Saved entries
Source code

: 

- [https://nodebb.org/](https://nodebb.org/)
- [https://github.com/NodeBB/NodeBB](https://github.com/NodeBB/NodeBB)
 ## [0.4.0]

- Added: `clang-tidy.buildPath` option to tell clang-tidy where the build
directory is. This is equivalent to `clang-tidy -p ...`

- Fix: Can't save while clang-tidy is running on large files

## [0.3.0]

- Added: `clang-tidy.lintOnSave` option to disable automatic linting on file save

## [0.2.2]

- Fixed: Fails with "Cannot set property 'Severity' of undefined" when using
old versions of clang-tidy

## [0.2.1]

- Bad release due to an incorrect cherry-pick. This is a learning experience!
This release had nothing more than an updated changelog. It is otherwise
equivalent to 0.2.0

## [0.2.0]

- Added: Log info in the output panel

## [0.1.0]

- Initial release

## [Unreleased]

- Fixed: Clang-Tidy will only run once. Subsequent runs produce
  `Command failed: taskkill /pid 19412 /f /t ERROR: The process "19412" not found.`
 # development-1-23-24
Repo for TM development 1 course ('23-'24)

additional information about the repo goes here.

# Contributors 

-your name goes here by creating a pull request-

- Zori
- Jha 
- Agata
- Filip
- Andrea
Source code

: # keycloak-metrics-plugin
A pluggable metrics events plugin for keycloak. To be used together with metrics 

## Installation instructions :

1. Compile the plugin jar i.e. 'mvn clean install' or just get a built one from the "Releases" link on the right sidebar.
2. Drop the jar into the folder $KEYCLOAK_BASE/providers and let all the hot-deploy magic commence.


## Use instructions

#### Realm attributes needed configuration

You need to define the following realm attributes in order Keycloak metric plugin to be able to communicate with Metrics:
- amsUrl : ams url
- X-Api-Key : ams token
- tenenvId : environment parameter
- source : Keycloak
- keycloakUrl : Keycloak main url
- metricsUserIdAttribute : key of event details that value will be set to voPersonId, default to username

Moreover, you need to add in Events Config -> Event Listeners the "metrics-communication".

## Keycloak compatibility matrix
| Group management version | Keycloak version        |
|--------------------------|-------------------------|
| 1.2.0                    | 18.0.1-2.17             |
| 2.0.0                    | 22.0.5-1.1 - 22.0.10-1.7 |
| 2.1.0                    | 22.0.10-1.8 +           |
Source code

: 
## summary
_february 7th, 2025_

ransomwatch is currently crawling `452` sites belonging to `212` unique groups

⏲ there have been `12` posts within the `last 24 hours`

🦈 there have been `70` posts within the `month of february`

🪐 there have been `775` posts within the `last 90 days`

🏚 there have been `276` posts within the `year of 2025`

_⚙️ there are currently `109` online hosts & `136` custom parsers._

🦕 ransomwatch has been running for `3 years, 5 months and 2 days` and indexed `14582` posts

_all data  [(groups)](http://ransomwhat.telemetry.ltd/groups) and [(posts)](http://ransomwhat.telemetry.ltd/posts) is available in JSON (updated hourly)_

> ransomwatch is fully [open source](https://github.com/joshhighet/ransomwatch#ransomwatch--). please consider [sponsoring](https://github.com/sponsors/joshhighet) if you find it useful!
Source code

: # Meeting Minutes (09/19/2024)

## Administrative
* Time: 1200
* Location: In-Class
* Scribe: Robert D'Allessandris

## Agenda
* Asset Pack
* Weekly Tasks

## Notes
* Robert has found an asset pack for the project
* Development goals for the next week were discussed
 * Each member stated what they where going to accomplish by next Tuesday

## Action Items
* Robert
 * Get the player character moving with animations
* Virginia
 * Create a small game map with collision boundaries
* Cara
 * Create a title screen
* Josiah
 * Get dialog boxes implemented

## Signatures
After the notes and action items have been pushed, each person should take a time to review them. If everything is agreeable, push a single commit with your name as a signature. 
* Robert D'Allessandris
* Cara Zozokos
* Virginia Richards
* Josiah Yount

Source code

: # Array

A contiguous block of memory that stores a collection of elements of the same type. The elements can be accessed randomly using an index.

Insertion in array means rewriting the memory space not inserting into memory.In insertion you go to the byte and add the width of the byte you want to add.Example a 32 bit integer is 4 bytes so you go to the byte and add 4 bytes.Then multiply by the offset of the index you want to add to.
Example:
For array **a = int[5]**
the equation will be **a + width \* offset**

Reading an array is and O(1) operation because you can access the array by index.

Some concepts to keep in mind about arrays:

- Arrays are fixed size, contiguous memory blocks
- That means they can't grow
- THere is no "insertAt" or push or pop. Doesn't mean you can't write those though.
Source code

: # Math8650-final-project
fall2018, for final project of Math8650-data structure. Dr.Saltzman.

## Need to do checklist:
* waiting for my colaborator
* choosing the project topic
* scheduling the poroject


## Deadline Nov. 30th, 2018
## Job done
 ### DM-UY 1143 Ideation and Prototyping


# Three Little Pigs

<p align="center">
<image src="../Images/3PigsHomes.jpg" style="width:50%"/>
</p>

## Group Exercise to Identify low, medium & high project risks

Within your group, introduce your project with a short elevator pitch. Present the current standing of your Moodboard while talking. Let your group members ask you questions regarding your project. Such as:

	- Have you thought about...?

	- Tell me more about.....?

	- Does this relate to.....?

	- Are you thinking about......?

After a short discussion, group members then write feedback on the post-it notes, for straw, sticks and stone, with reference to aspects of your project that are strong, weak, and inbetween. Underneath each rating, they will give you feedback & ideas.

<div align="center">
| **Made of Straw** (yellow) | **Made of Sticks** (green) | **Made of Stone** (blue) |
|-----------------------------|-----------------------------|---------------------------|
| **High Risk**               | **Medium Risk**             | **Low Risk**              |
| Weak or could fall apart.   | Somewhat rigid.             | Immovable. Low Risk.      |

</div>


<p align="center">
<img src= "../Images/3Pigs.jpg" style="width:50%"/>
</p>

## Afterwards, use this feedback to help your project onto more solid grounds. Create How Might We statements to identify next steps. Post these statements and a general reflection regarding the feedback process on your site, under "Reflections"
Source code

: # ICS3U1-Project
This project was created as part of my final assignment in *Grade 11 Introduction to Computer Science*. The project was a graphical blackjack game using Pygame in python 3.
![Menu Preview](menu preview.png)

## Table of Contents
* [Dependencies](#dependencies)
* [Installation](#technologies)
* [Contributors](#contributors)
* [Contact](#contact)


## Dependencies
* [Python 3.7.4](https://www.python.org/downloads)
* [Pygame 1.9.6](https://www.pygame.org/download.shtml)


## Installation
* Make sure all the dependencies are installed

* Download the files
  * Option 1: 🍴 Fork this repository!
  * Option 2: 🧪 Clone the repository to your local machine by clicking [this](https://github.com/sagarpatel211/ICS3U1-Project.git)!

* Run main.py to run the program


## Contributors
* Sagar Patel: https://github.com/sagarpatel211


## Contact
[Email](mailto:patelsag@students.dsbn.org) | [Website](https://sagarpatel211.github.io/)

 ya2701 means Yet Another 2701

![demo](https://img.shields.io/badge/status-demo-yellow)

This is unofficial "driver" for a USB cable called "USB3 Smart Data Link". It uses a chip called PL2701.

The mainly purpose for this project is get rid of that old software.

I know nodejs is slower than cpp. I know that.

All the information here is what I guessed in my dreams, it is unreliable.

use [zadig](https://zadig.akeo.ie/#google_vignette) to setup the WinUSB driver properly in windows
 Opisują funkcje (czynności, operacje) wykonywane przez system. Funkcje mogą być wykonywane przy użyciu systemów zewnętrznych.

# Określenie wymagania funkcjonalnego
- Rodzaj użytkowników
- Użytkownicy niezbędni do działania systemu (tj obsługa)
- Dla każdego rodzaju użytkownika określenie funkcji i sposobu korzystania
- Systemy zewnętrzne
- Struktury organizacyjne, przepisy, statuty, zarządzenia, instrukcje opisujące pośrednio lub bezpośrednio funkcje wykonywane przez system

EXERCISE DESCRIPTION >> Print out all the entries precisely as written.

THE COMPLETED TASK >>
Source code

: 

- [https://nodebb.org/](https://nodebb.org/)
- [https://github.com/NodeBB/NodeBB](https://github.com/NodeBB/NodeBB)
 ## [0.4.0]

- Added: `clang-tidy.buildPath` option to tell clang-tidy where the build
directory is. This is equivalent to `clang-tidy -p ...`

- Fix: Can't save while clang-tidy is running on large files

## [0.3.0]

- Added: `clang-tidy.lintOnSave` option to disable automatic linting on file save

## [0.2.2]

- Fixed: Fails with "Cannot set property 'Severity' of undefined" when using
old versions of clang-tidy

## [0.2.1]

- Bad release due to an incorrect cherry-pick. This is a learning experience!
This release had nothing more than an updated changelog. It is otherwise
equivalent to 0.2.0

## [0.2.0]

- Added: Log info in the output panel

## [0.1.0]

- Initial release

## [Unreleased]

- Fixed: Clang-Tidy will only run once. Subsequent runs produce
  `Command failed: taskkill /pid 19412 /f /t ERROR: The process "19412" not found.`
 # development-1-23-24
Repo for TM development 1 course ('23-'24)

additional information about the repo goes here.

# Contributors 

-your name goes here by creating a pull request-

- Zori
- Jha 
- Agata
- Filip
- Andrea
Source code

: # keycloak-metrics-plugin
A pluggable metrics events plugin for keycloak. To be used together with metrics 

## Installation instructions :

1. Compile the plugin jar i.e. 'mvn clean install' or just get a built one from the "Releases" link on the right sidebar.
2. Drop the jar into the folder $KEYCLOAK_BASE/providers and let all the hot-deploy magic commence.


## Use instructions

#### Realm attributes needed configuration

You need to define the following realm attributes in order Keycloak metric plugin to be able to communicate with Metrics:
- amsUrl : ams url
- X-Api-Key : ams token
- tenenvId : environment parameter
- source : Keycloak
- keycloakUrl : Keycloak main url
- metricsUserIdAttribute : key of event details that value will be set to voPersonId, default to username

Moreover, you need to add in Events Config -> Event Listeners the "metrics-communication".

## Keycloak compatibility matrix
| Group management version | Keycloak version        |
|--------------------------|-------------------------|
| 1.2.0                    | 18.0.1-2.17             |
| 2.0.0                    | 22.0.5-1.1 - 22.0.10-1.7 |
| 2.1.0                    | 22.0.10-1.8 +           |
Source code

: 
## summary
_february 7th, 2025_

ransomwatch is currently crawling `452` sites belonging to `212` unique groups

⏲ there have been `12` posts within the `last 24 hours`

🦈 there have been `70` posts within the `month of february`

🪐 there have been `775` posts within the `last 90 days`

🏚 there have been `276` posts within the `year of 2025`

_⚙️ there are currently `109` online hosts & `136` custom parsers._

🦕 ransomwatch has been running for `3 years, 5 months and 2 days` and indexed `14582` posts

_all data  [(groups)](http://ransomwhat.telemetry.ltd/groups) and [(posts)](http://ransomwhat.telemetry.ltd/posts) is available in JSON (updated hourly)_

> ransomwatch is fully [open source](https://github.com/joshhighet/ransomwatch#ransomwatch--). please consider [sponsoring](https://github.com/sponsors/joshhighet) if you find it useful!
Source code

: # Meeting Minutes (09/19/2024)

## Administrative
* Time: 1200
* Location: In-Class
* Scribe: Robert D'Allessandris

## Agenda
* Asset Pack
* Weekly Tasks

## Notes
* Robert has found an asset pack for the project
* Development goals for the next week were discussed
 * Each member stated what they where going to accomplish by next Tuesday

## Action Items
* Robert
 * Get the player character moving with animations
* Virginia
 * Create a small game map with collision boundaries
* Cara
 * Create a title screen
* Josiah
 * Get dialog boxes implemented

## Signatures
After the notes and action items have been pushed, each person should take a time to review them. If everything is agreeable, push a single commit with your name as a signature. 
* Robert D'Allessandris
* Cara Zozokos
* Virginia Richards
* Josiah Yount

Source code

: # Array

A contiguous block of memory that stores a collection of elements of the same type. The elements can be accessed randomly using an index.

Insertion in array means rewriting the memory space not inserting into memory.In insertion you go to the byte and add the width of the byte you want to add.Example a 32 bit integer is 4 bytes so you go to the byte and add 4 bytes.Then multiply by the offset of the index you want to add to.
Example:
For array **a = int[5]**
the equation will be **a + width \* offset**

Reading an array is and O(1) operation because you can access the array by index.

Some concepts to keep in mind about arrays:

- Arrays are fixed size, contiguous memory blocks
- That means they can't grow
- THere is no "insertAt" or push or pop. Doesn't mean you can't write those though.
Source code

: # Math8650-final-project
fall2018, for final project of Math8650-data structure. Dr.Saltzman.

## Need to do checklist:
* waiting for my colaborator
* choosing the project topic
* scheduling the poroject


## Deadline Nov. 30th, 2018
## Job done
 ### DM-UY 1143 Ideation and Prototyping


# Three Little Pigs

<p align="center">
<image src="../Images/3PigsHomes.jpg" style="width:50%"/>
</p>

## Group Exercise to Identify low, medium & high project risks

Within your group, introduce your project with a short elevator pitch. Present the current standing of your Moodboard while talking. Let your group members ask you questions regarding your project. Such as:

	- Have you thought about...?

	- Tell me more about.....?

	- Does this relate to.....?

	- Are you thinking about......?

After a short discussion, group members then write feedback on the post-it notes, for straw, sticks and stone, with reference to aspects of your project that are strong, weak, and inbetween. Underneath each rating, they will give you feedback & ideas.

<div align="center">
| **Made of Straw** (yellow) | **Made of Sticks** (green) | **Made of Stone** (blue) |
|-----------------------------|-----------------------------|---------------------------|
| **High Risk**               | **Medium Risk**             | **Low Risk**              |
| Weak or could fall apart.   | Somewhat rigid.             | Immovable. Low Risk.      |

</div>


<p align="center">
<img src= "../Images/3Pigs.jpg" style="width:50%"/>
</p>

## Afterwards, use this feedback to help your project onto more solid grounds. Create How Might We statements to identify next steps. Post these statements and a general reflection regarding the feedback process on your site, under "Reflections"
Source code

: # ICS3U1-Project
This project was created as part of my final assignment in *Grade 11 Introduction to Computer Science*. The project was a graphical blackjack game using Pygame in python 3.
![Menu Preview](menu preview.png)

## Table of Contents
* [Dependencies](#dependencies)
* [Installation](#technologies)
* [Contributors](#contributors)
* [Contact](#contact)


## Dependencies
* [Python 3.7.4](https://www.python.org/downloads)
* [Pygame 1.9.6](https://www.pygame.org/download.shtml)


## Installation
* Make sure all the dependencies are installed

* Download the files
  * Option 1: 🍴 Fork this repository!
  * Option 2: 🧪 Clone the repository to your local machine by clicking [this](https://github.com/sagarpatel211/ICS3U1-Project.git)!

* Run main.py to run the program


## Contributors
* Sagar Patel: https://github.com/sagarpatel211


## Contact
[Email](mailto:patelsag@students.dsbn.org) | [Website](https://sagarpatel211.github.io/)

 ya2701 means Yet Another 2701

![demo](https://img.shields.io/badge/status-demo-yellow)

This is unofficial "driver" for a USB cable called "USB3 Smart Data Link". It uses a chip called PL2701.

The mainly purpose for this project is get rid of that old software.

I know nodejs is slower than cpp. I know that.

All the information here is what I guessed in my dreams, it is unreliable.

use [zadig](https://zadig.akeo.ie/#google_vignette) to setup the WinUSB driver properly in windows
 Opisują funkcje (czynności, operacje) wykonywane przez system. Funkcje mogą być wykonywane przy użyciu systemów zewnętrznych.

# Określenie wymagania funkcjonalnego
- Rodzaj użytkowników
- Użytkownicy niezbędni do działania systemu (tj obsługa)
- Dla każdego rodzaju użytkownika określenie funkcji i sposobu korzystania
- Systemy zewnętrzne
- Struktury organizacyjne, przepisy, statuty, zarządzenia, instrukcje opisujące pośrednio lub bezpośrednio funkcje wykonywane przez system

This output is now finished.